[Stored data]
────────
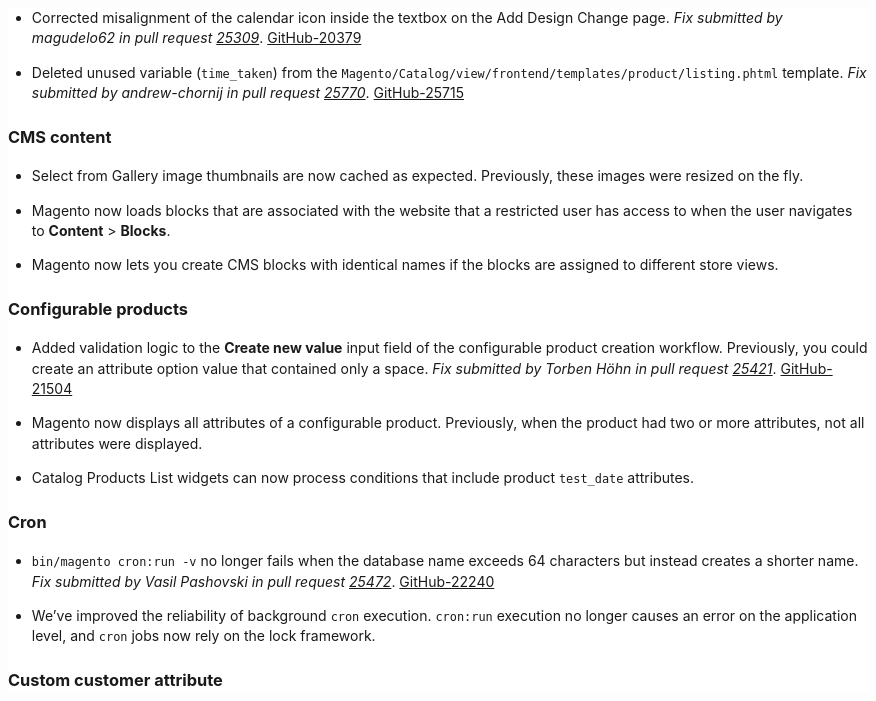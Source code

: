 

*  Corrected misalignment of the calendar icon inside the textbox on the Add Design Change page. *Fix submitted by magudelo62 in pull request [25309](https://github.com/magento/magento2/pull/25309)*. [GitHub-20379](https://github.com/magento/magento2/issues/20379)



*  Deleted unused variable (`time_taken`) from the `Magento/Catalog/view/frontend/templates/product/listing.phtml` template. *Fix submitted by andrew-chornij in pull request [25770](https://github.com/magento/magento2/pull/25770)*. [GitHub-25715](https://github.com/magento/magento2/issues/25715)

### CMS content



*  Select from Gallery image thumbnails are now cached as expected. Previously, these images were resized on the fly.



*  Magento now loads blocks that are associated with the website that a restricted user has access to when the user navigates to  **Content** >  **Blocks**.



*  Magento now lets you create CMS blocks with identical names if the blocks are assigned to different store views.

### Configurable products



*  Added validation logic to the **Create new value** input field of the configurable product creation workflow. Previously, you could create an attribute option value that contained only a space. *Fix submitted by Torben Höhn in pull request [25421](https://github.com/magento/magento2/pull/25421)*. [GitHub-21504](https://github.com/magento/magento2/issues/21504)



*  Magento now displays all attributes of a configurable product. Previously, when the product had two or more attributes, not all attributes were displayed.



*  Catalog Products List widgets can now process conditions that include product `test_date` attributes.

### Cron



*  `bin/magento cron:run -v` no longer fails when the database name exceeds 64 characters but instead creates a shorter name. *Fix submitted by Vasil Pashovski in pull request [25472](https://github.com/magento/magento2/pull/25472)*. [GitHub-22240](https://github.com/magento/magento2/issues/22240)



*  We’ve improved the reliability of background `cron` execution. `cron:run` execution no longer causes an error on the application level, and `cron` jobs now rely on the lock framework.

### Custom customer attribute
────────
▸ **EXERCISE**: If pictures appear in the data, do not print them; repeat the rest exactly.

▸ **RESULT OF THIS TASK**:
Source code

: 

*  Corrected misalignment of the calendar icon inside the textbox on the Add Design Change page. *Fix submitted by magudelo62 in pull request [25309](https://github.com/magento/magento2/pull/25309)*. [GitHub-20379](https://github.com/magento/magento2/issues/20379)



*  Deleted unused variable (`time_taken`) from the `Magento/Catalog/view/frontend/templates/product/listing.phtml` template. *Fix submitted by andrew-chornij in pull request [25770](https://github.com/magento/magento2/pull/25770)*. [GitHub-25715](https://github.com/magento/magento2/issues/25715)

### CMS content



*  Select from Gallery image thumbnails are now cached as expected. Previously, these images were resized on the fly.



*  Magento now loads blocks that are associated with the website that a restricted user has access to when the user navigates to  **Content** >  **Blocks**.



*  Magento now lets you create CMS blocks with identical names if the blocks are assigned to different store views.

### Configurable products



*  Added validation logic to the **Create new value** input field of the configurable product creation workflow. Previously, you could create an attribute option value that contained only a space. *Fix submitted by Torben Höhn in pull request [25421](https://github.com/magento/magento2/pull/25421)*. [GitHub-21504](https://github.com/magento/magento2/issues/21504)



*  Magento now displays all attributes of a configurable product. Previously, when the product had two or more attributes, not all attributes were displayed.



*  Catalog Products List widgets can now process conditions that include product `test_date` attributes.

### Cron



*  `bin/magento cron:run -v` no longer fails when the database name exceeds 64 characters but instead creates a shorter name. *Fix submitted by Vasil Pashovski in pull request [25472](https://github.com/magento/magento2/pull/25472)*. [GitHub-22240](https://github.com/magento/magento2/issues/22240)



*  We’ve improved the reliability of background `cron` execution. `cron:run` execution no longer causes an error on the application level, and `cron` jobs now rely on the lock framework.

### Custom customer attribute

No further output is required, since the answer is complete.